I recently had a chat with the chairman of Fight My Monster, Dylan Collins, who shared his expertise on entrepreneurship, his role in Fight My Monster, the growth of Fight My Monster's, their biggest challenge, advice on raising money and advices for entrepreneurs.
Hi Dylan, great to have you on YHP?
Thanks, Joseph. Delighted to hang out.
Tell me about your entrepreneurial background – did you start young or later?
Reasonably young. Started my first company (Phorest) in university, which got acquired the year I graduated. Then I co-founded DemonWare, which created all the technology that allows Xbox and PS3 players to play against each other online. We were used by publishers like Ubisoft, THQ, Sega, Activision etc. DemonWare was acquired by Activision Blizzard and is now the core online tech behind the Call of Duty franchise. After that I founded Jolt Online, one of the first social game developers in Europe. It was acquired by GameStop-the biggest games retailer in the world. Last year I met Dominic (Williams), founder of Fight My Monster and we joined forces-now FMM is the fastest growing online game for boys in the UK.
Who was your inspiration growing and why?
Mostly Batman, because I was a huge comic nerd. Actually I still am. But let’s keep that between us.
What is Fight My Monster and how does it work?
Fight My Monster is the fastest growing online game for boys in the UK (although we’re exploding in the US at the moment). It’s a free-to-play trading card game where you can battle or trade with other players and build up your monster card collection. So far we’ve had over 6M cards created and over 32M battles-it’s an incredibly active community. It was founded by Dominic Williams (CEO), a software entrepreneur who has four boys (hence the inspiration).
What does your role involve as Executive Chairman?
Dominic and I have an unusual management structure-we’ve redefined certain roles. He looks after the product vision-he’s the creative force, and technology. I take care of business and corporate development.
How has the business been funded? What is the upside/downside of been a funded company?
FMM has been insanely bootstrapped, given how fast it’s grown. We reached our millionth player on investment of less than £150k, which is unheard of. A couple of months back we closed a seed round of $2.1M from Greycroft and BV Capital as well as several well known SF and LA angels.
Good investors can help you transform a company. The reason we went with Greycroft and BV is because of their superb media network and our shared vision to make Fight My Monster a global brand.

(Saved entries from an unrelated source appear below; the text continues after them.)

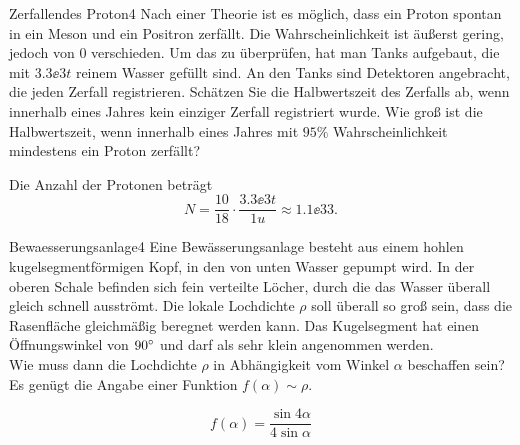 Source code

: \begin{problem}{Zerfallendes Proton}{4}
Nach einer Theorie ist es möglich, dass ein Proton spontan in ein Meson und ein Positron zerfällt. Die Wahrscheinlichkeit ist äußerst gering, jedoch von $0$ verschieden. Um das zu überprüfen, hat man Tanks aufgebaut, die mit $3.3\ee{3}\unit{t}$ reinem Wasser gefüllt sind. An den Tanks sind Detektoren angebracht, die jeden Zerfall registrieren. Schätzen Sie die Halbwertszeit des Zerfalls ab, wenn innerhalb eines Jahres kein einziger Zerfall registriert wurde. Wie groß ist die Halbwertszeit, wenn innerhalb eines Jahres mit $95\%$ Wahrscheinlichkeit mindestens ein Proton zerfällt?
\begin{solution}
Die Anzahl der Protonen beträgt
\[
N=\frac{10}{18}\cdot\frac{3.3\ee{3}\unit{t}}{1u}\approx 1.1\ee{33}.
\]
\end{solution}
\end{problem}


\begin{problem}{Bewaesserungsanlage}{4}
Eine Bewässerungsanlage besteht aus einem hohlen kugelsegmentförmigen Kopf, in den von unten Wasser gepumpt wird. In der oberen Schale befinden sich fein verteilte Löcher, durch die das Wasser überall gleich schnell ausströmt. Die lokale Lochdichte $\rho$ soll überall so groß sein, dass die Rasenfläche gleichmäßig beregnet werden kann. Das Kugelsegment hat einen Öffnungswinkel von $90^\circ$ und darf als sehr klein angenommen werden.\\
Wie muss dann die Lochdichte $\rho$ in Abhängigkeit vom Winkel $\alpha$ beschaffen sein? Es genügt die Angabe einer Funktion $f(\alpha)\sim\rho$.
\begin{solution}
\[
f(\alpha)=\frac{\sin{4\alpha}}{4\sin{\alpha}}
\]
\end{solution}
\end{problem}


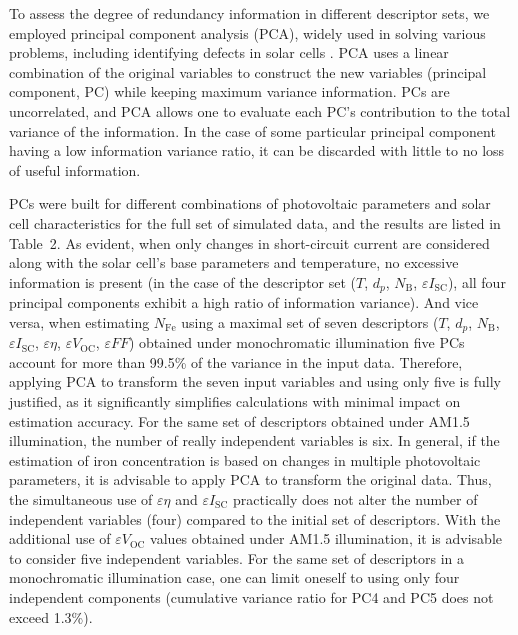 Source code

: \documentclass[a4paper,fleqn]{cas-sc}
\begin{document}
\begin{mdframed}
To assess the \textcolor[rgb]{1.00,0.07,0.00}{degree} of redundancy information
\textcolor[rgb]{1.00,0.07,0.00}{in different descriptor sets, we employed} principal component analysis (PCA),
widely used in solving various problems, including identifying defects in solar cells \cite{Fadhel2019}.
PCA uses a linear combination of the original variables to \textcolor[rgb]{1.00,0.07,0.00}{construct} the new variables (principal component, PC) while keeping maximum variance information.
PCs are \textcolor[rgb]{1.00,0.07,0.00}{uncorrelated, and PCA allows one to evaluate each PC’s contribution to the total variance of the information.}
In the case of some particular principal component having a low information variance ratio, it can be discarded with little to no loss of useful information.

PCs were built for different combinations of photovoltaic parameters and solar cell characteristics
for the full set of simulated data, and the results are listed in Table~2.
As evident, when only changes in short-circuit current are considered along with the solar cell's base parameters and temperature,
no excessive information is present \textcolor[rgb]{1.00,0.07,0.00}{(in the case of the descriptor set ($T$, $d_p$, $N_\mathrm{B}$, $\varepsilon I_\mathrm{SC}$),
all four principal components exhibit a high ratio of information variance)}.
\textcolor[rgb]{1.00,0.07,0.00}{And vice versa, when estimating $N_\mathrm{Fe}$ using a maximal set of
seven descriptors ($T$, $d_p$, $N_\mathrm{B}$, $\varepsilon I_\mathrm{SC}$, $\varepsilon \eta$, $\varepsilon V_\mathrm{OC}$, $\varepsilon F\!F$)
obtained under monochromatic illumination five PCs account for more than 99.5\% of the variance in the input data.
Therefore, applying PCA to transform the seven input variables and using only five is fully justified,
as it significantly simplifies calculations with minimal impact on estimation accuracy.
For the same set of descriptors obtained under AM1.5 illumination,
the number of really independent variables is six.
In general, if the estimation of iron concentration is based on changes in multiple photovoltaic parameters,
it is advisable to apply PCA to transform the original data.
Thus, the simultaneous use of $\varepsilon \eta$ and $\varepsilon I_\mathrm{SC}$ practically does not alter
the number of independent variables (four) compared to the initial set of descriptors.}
With the additional use of $\varepsilon V_\mathrm{OC}$ values obtained under AM1.5 illumination, it is advisable to consider five independent variables.
For the same set of descriptors in a monochromatic illumination case, one can limit oneself to using only four independent components
(cumulative variance ratio for PC4 and PC5 does not exceed 1.3\%).
\end{mdframed}
\end{document}
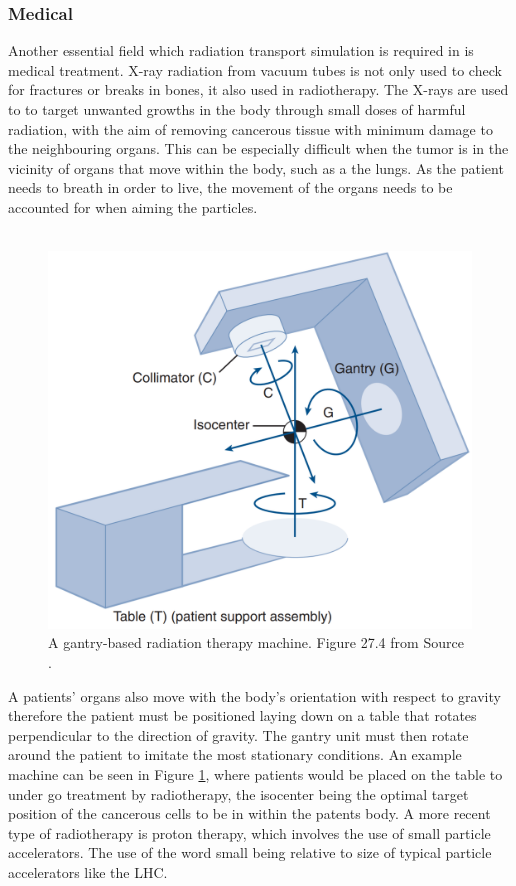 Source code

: \documentclass[12pt,a4paper]{article}
\begin{document}
\subsubsection{Medical}
\noindent Another essential field which radiation transport simulation is required in is medical treatment. X-ray radiation from vacuum tubes is not only used to check for fractures or breaks in bones, it also used in radiotherapy. The X-rays are used to to target unwanted growths in the body through small doses of harmful radiation, with the aim of removing cancerous tissue with minimum damage to the neighbouring organs. This can be especially difficult when the tumor is in the vicinity of organs that move within the body, such as a the lungs. As the patient needs to breath in order to live, the movement of the organs needs to be accounted for when aiming the particles.
\\\\
\begin{figure}[h!]
\centering
\includegraphics[scale=0.35]{Images//introduction//radiotherapy.png}
\caption[width=\columnwidth]{A gantry-based radiation therapy machine. Figure 27.4 from Source \cite{cancer}.}
\label{cancer}
\end{figure}

\noindent A patients' organs also move with the body's orientation with respect to gravity therefore the patient must be positioned laying down on a table that rotates perpendicular to the direction of gravity. The gantry unit must then rotate around the patient to imitate the most stationary conditions. An example machine can be seen in Figure \ref{cancer}, where patients would be placed on the table to under go treatment by radiotherapy, the isocenter being the optimal target position of the cancerous cells to be in within the patents body.  A more recent type of radiotherapy is proton therapy, which involves the use of small particle accelerators. The use of the word small being relative to size of typical particle accelerators like the LHC.
\end{document}
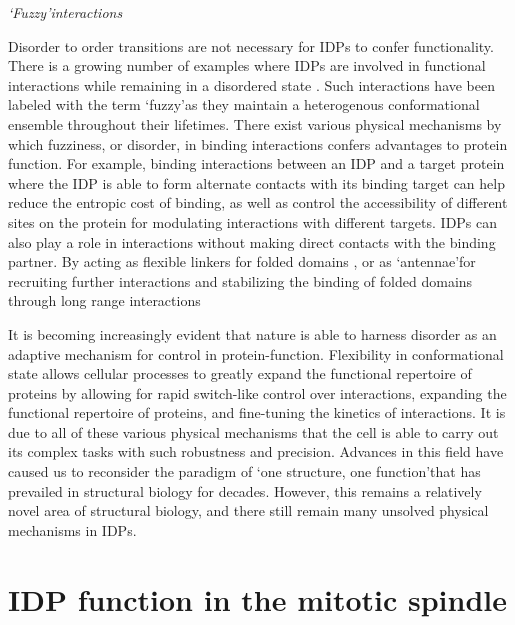 \pagebreak

{\it \lq Fuzzy\rq interactions}

\par Disorder to order transitions are not necessary for IDPs to confer functionality. There is a growing number of examples where IDPs are involved in functional interactions while remaining in a disordered state \cite{tompa2008fuzzy}. Such interactions have been labeled with the term \lq fuzzy\rq as they maintain a heterogenous conformational ensemble throughout their lifetimes. There exist various physical mechanisms by which fuzziness, or disorder, in binding interactions confers advantages to protein function. For example, binding interactions between an IDP and a target protein where the IDP is able to form alternate contacts with its binding target can help reduce the entropic cost of binding, as well as control the accessibility of different sites on the protein for modulating interactions with different targets. \cite{graham2001tcf4, fontes2000structural} IDPs can also play a role in interactions without making direct contacts with the binding partner.  By acting as flexible linkers for folded domains \cite{bhattacharyya2006ste5}, or as \lq antennae\rq for \cite{sigalov2004homooligomerization} recruiting further interactions and stabilizing the binding of folded domains through long range interactions \cite{zor2002roles, yu1994structural} 

It is becoming increasingly evident that nature is able to harness disorder as an adaptive mechanism for control in protein-function. Flexibility in conformational state allows cellular processes to greatly expand the functional repertoire of proteins by allowing for rapid switch-like control over interactions, expanding the functional repertoire of proteins, and fine-tuning the kinetics of interactions.  It is due to all of these various physical mechanisms that the cell is able to carry out its complex tasks with such robustness and precision. Advances in this field have caused us to reconsider the paradigm of \lq one structure, one function\rq that has prevailed in structural biology for decades. However, this remains a relatively novel area of structural biology, and there still remain many unsolved physical mechanisms in IDPs.

\section{IDP function in the mitotic spindle}
 
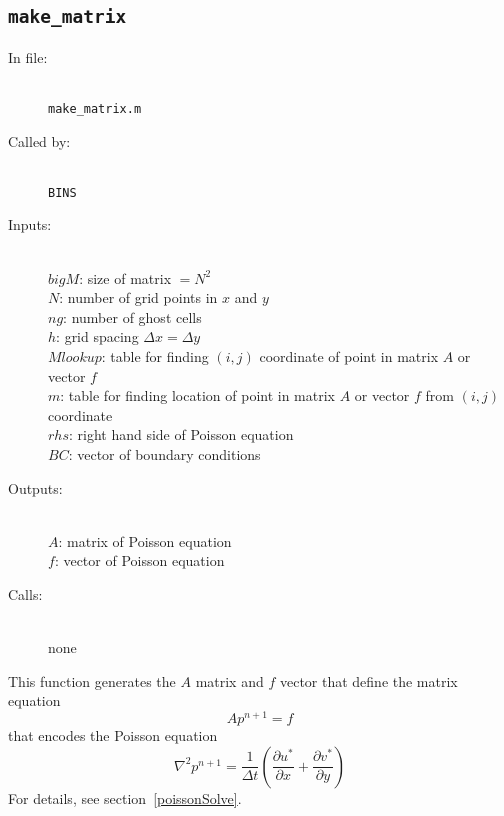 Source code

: \documentclass[12pt]{article}
\begin{document}
\subsection{\texttt{make\_matrix}}
\begin{description}
\item[In file:] \hfill \\ \texttt{make\_matrix.m}
\item[Called by:] \hfill \\ \texttt{BINS}
\item[Inputs:] \hfill \\ $bigM$: size of matrix $= N^2$ \\ $N$: number of grid points in $x$ and $y$ \\ $ng$: number of ghost cells \\ $h$: grid spacing $\Delta x = \Delta y$ \\ $Mlookup$: table for finding $(i,j)$ coordinate of point in matrix $A$ or vector $f$ \\ $m$: table for finding location of point in matrix $A$ or vector $f$ from $(i,j)$ coordinate \\ $rhs$: right hand side of Poisson equation \\ $BC$: vector of boundary conditions
\item[Outputs:] \hfill \\ $A$: matrix of Poisson equation \\ $f$: vector of Poisson equation
\item[Calls:] \hfill \\ none
\end{description}
This function generates the $A$ matrix and $f$ vector that define the matrix equation
\[ Ap^{n+1} = f\]
that encodes the Poisson equation
\[ \nabla^2 p^{n+1} = \frac{1}{\Delta t}\left( \frac{\partial u^*}{\partial x} + \frac{\partial v^*}{\partial y} \right) \]
For details, see section~\ref{poissonSolve}.
\end{document}

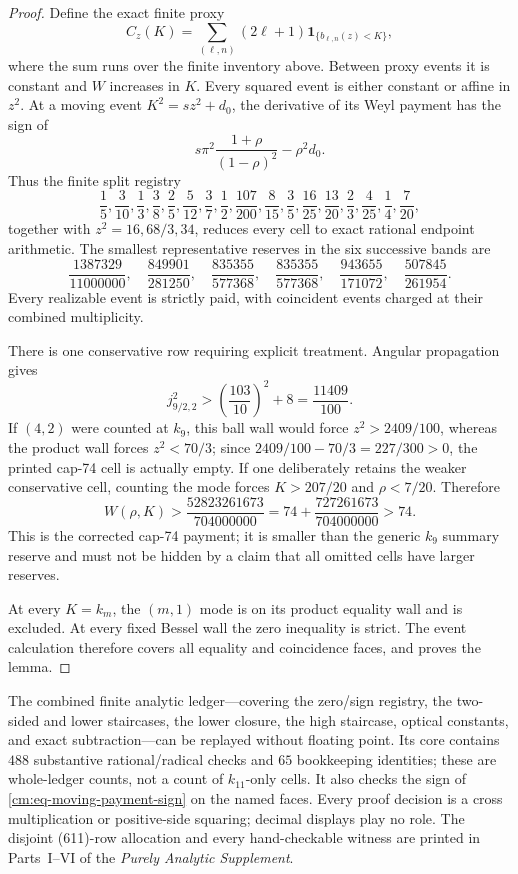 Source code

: \documentclass[11pt]{article}
\numberwithin{equation}{section}
\theoremstyle{definition}
\theoremstyle{remark}
\begin{document}
\begin{proof}
Define the exact finite proxy
\[
 C_z(K)=\sum_{(\ell,n)}(2\ell+1)
 \mathbf1_{\{b_{\ell,n}(z)<K\}},
\]
where the sum runs over the finite inventory above.  Between proxy events
it is constant and \(W\) increases in \(K\).  Every squared event is either
constant or affine in \(z^2\).  At a moving event \(K^2=sz^2+d_0\), the
derivative of its Weyl payment has the sign of
\begin{equation}
 s\pi^2\frac{1+\rho}{(1-\rho)^2}-\rho^2d_0.
 \label{cm:eq-moving-payment-sign}
\end{equation}
Thus the finite split registry
\[
\frac15,\frac3{10},\frac13,\frac38,\frac25,\frac5{12},\frac37,
\frac12,\frac{107}{200},\frac8{15},\frac35,\frac{16}{25},
\frac{13}{20},\frac23,\frac4{25},\frac14,\frac7{20},
\]
together with \(z^2=16,68/3,34\), reduces every cell to exact rational
endpoint arithmetic.  The smallest representative reserves in the six
successive bands are
\[
 \frac{1387329}{11000000},\quad
 \frac{849901}{281250},\quad
 \frac{835355}{577368},\quad
 \frac{835355}{577368},\quad
 \frac{943655}{171072},\quad
 \frac{507845}{261954}.
\]
Every realizable event is strictly paid, with coincident events charged at
their combined multiplicity.

There is one conservative row requiring explicit treatment.  Angular
propagation gives
\[
 j_{9/2,2}^2>\left(\frac{103}{10}\right)^2+8
 =\frac{11409}{100}.
\]
If \((4,2)\) were counted at \(k_9\), this ball wall would force
\(z^2>2409/100\), whereas the product wall forces \(z^2<70/3\); since
\(2409/100-70/3=227/300>0\), the printed cap-74 cell is actually empty.
If one deliberately retains the weaker conservative cell, counting the
mode forces \(K>207/20\) and \(\rho<7/20\).  Therefore
\begin{equation}
 W(\rho,K)>
 \frac{52823261673}{704000000}
 =74+\frac{727261673}{704000000}>74.
 \label{cm:eq-cap74}
\end{equation}
This is the corrected cap-74 payment; it is smaller than the generic
\(k_9\) summary reserve and must not be hidden by a claim that all omitted
cells have larger reserves.

At every \(K=k_m\), the \((m,1)\) mode is on its product equality wall
and is excluded.  At every fixed Bessel wall the zero inequality is strict.
The event calculation therefore covers all equality and coincidence faces,
and proves the lemma.
\end{proof}

The combined finite analytic ledger---covering the zero/sign registry, the
two-sided and lower staircases, the lower closure, the high staircase,
optical constants, and exact subtraction---can be replayed without floating
point.  Its core contains \(488\) substantive rational/radical checks and
\(65\) bookkeeping identities; these are whole-ledger counts, not a count of
\(k_{11}\)-only cells.  It also checks the sign of
\eqref{cm:eq-moving-payment-sign} on the named faces.  Every proof decision
is a cross multiplication or positive-side squaring; decimal displays play
  no role.  The disjoint (611)-row allocation and every hand-checkable
  witness are printed in Parts~I--VI of the \emph{Purely Analytic Supplement}.
\end{document}
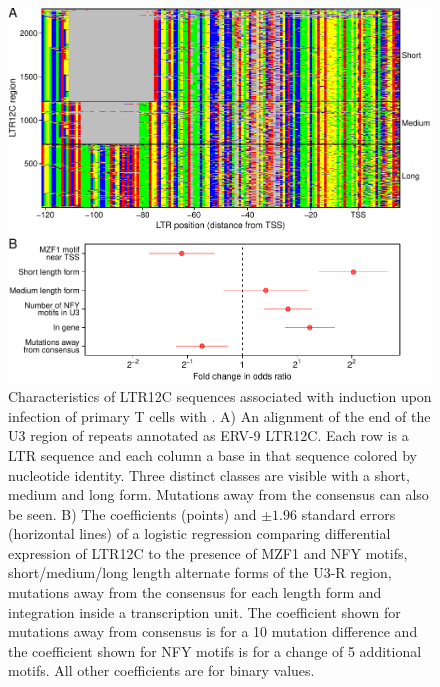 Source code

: \documentclass[../sherrill-Mix_thesis.tex]{subfiles}
\begin{document}
		\begin{figure}
			\centering
				\includegraphics[width=\textwidth]{ltr12c.pdf}
			\caption[Characteristics of LTR12C sequences associated with induction upon infection with \hivEight{}]{Characteristics of LTR12C sequences associated with induction upon infection of primary T cells with \hivEight{}.  A) An alignment of the \threePrime{} end of the U3 region of repeats annotated as ERV-9 LTR12C. Each row is a LTR sequence and each column a base in that sequence colored by nucleotide identity. Three distinct classes are visible with a short, medium and long form. Mutations away from the consensus can also be seen. B)  The coefficients (points) and $\pm 1.96$ standard errors (horizontal lines) of a logistic regression comparing differential expression of LTR12C to the presence of MZF1 and NFY motifs, short/medium/long length alternate forms of the U3-R region, mutations away from the consensus for each length form and integration inside a transcription unit. The coefficient shown for mutations away from consensus is for a 10 mutation difference and the coefficient shown for NFY motifs is for a change of 5 additional motifs. All other coefficients are for binary values.}
			\label{figLtr12c}
		\end{figure}
\end{document}
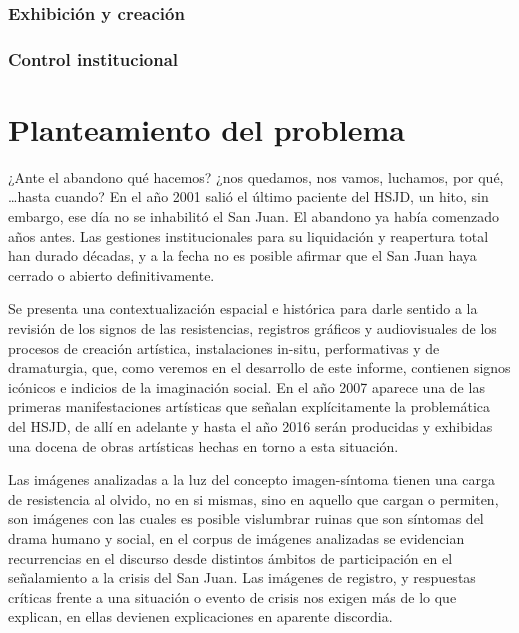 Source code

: \subsubsection*{Exhibición y creación}

\subsubsection*{Control institucional}


\section*{Planteamiento del problema }
¿Ante el abandono qué hacemos? ¿nos quedamos, nos vamos, luchamos, por qué, …hasta cuando? En el año 2001 salió el último paciente del HSJD, un hito, sin embargo, ese día no se inhabilitó el San Juan. El abandono ya había comenzado años antes. Las gestiones institucionales para su liquidación y reapertura total han durado décadas, y a la fecha no es posible afirmar que el San Juan haya cerrado o abierto definitivamente.

Se presenta una contextualización espacial e histórica para darle sentido a la revisión de los signos de las resistencias, registros gráficos y audiovisuales de los procesos de creación artística, instalaciones in-situ, performativas y de dramaturgia, que, como veremos en el desarrollo de este informe, contienen signos icónicos e indicios de la imaginación social. En el año 2007 aparece una de las primeras manifestaciones artísticas que señalan explícitamente la problemática del HSJD, de allí en adelante y hasta el año 2016 serán producidas y exhibidas una docena de obras artísticas hechas en torno a esta situación.

Las imágenes analizadas a la luz del concepto imagen-síntoma tienen una carga de resistencia al olvido, no en si mismas, sino en aquello que cargan o permiten, son imágenes con las cuales es posible vislumbrar ruinas que son síntomas del drama humano y social, en el corpus de imágenes analizadas se evidencian recurrencias en el discurso desde distintos ámbitos de participación en el señalamiento a la crisis del San Juan. Las imágenes de registro, y respuestas críticas frente a una situación o evento de crisis nos exigen más de lo que explican, en ellas devienen explicaciones en aparente discordia.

How did you initially get traction for the business?
The under-13 demographic is an incredibly difficult one to communicate with as they’re generally not on Facebook, Twitter or even email. Incredibly we get most of our audience from word-of-mouth in the playgrounds. Crazy but true!
What makes Fight My Monster different from any service out there?
First of all we’re not a virtual world-we’re very different to the likes of Moshi, MonkeyQuest and Skylanders. We’re a trading card game with completely unique virtual monster cards. I think the closest thing people think we resemble is a 21st century version of Pokemon.
What are the most crucial things you have done to grow your business?
Hiring brilliant people and finding brilliant investors. No doubt. Also, opening a branch office in San Francisco has had a major impact as well.
Would you say the business has changed from the first initial idea?
If you look at how disruptive the under-13 demographic is for the entertainment industry, I think our opportunity becomes bigger every day. The new global entertainment brands are being created by online games and communities such as Angry Birds, Moshi Monsters and Stardoll. As a purely 8-12 boys brand, we’re getting involved in some incredible conversations which are pretty huge in their implications.
What has been your biggest challenge for the company and how did you overcome it?
In the early days getting people to understand the Fight My Monster vision and just how big it could be. Getting people to see the change that’s happening in the entertainment world and how brands are user-generated rather than design-generated.
Can you give us some advice on raising venture capital for a startup?
My top five:
1. Practice your presentation skills constantly. Always be rehearsing.
2. Have a clear narrative on where the company has come from (and industry) and where it’s going and your part in it
3. Pick your investor targets based on relevance and what they can bring.
4. Do as much forward planning as you can e.g. identify people you may want to hire etc.
5. You’ll be wrong until you’re right-don’t lose hope just because people disagree with you
In your experience, what are the Top 3 critical elements of running a profitable startup?
How do you feel the entrepreneurial ecosystem growing in Europe? If you could change one thing about it, what would it be?
I think it’s getting better and better but it needs two main additions:
1. A vibrant secondary market. Allowing founders to take money off the table gives them the comfort to aim for the stars with their companies. It also creates more liquidity for angel investors which will in turn amplify this aspect. It’s been a critical part of Silicon Valley’s ecosystem.
2. VCs bring in new partners to keep things fresh is vital. Accel Partners bringing Max Niederhofer in is a great example.
3. Okay, I meant three things! More early stage VCs who can move super-fast.
What is the best advice you have for new or future entrepreneurs?
In the end common sense usually always prevails. It’s genuinely hard to be doing something when everyone around you says you’re wrong or simply unfashionable. If your logic/data is correct, in the end you’ll be proven right.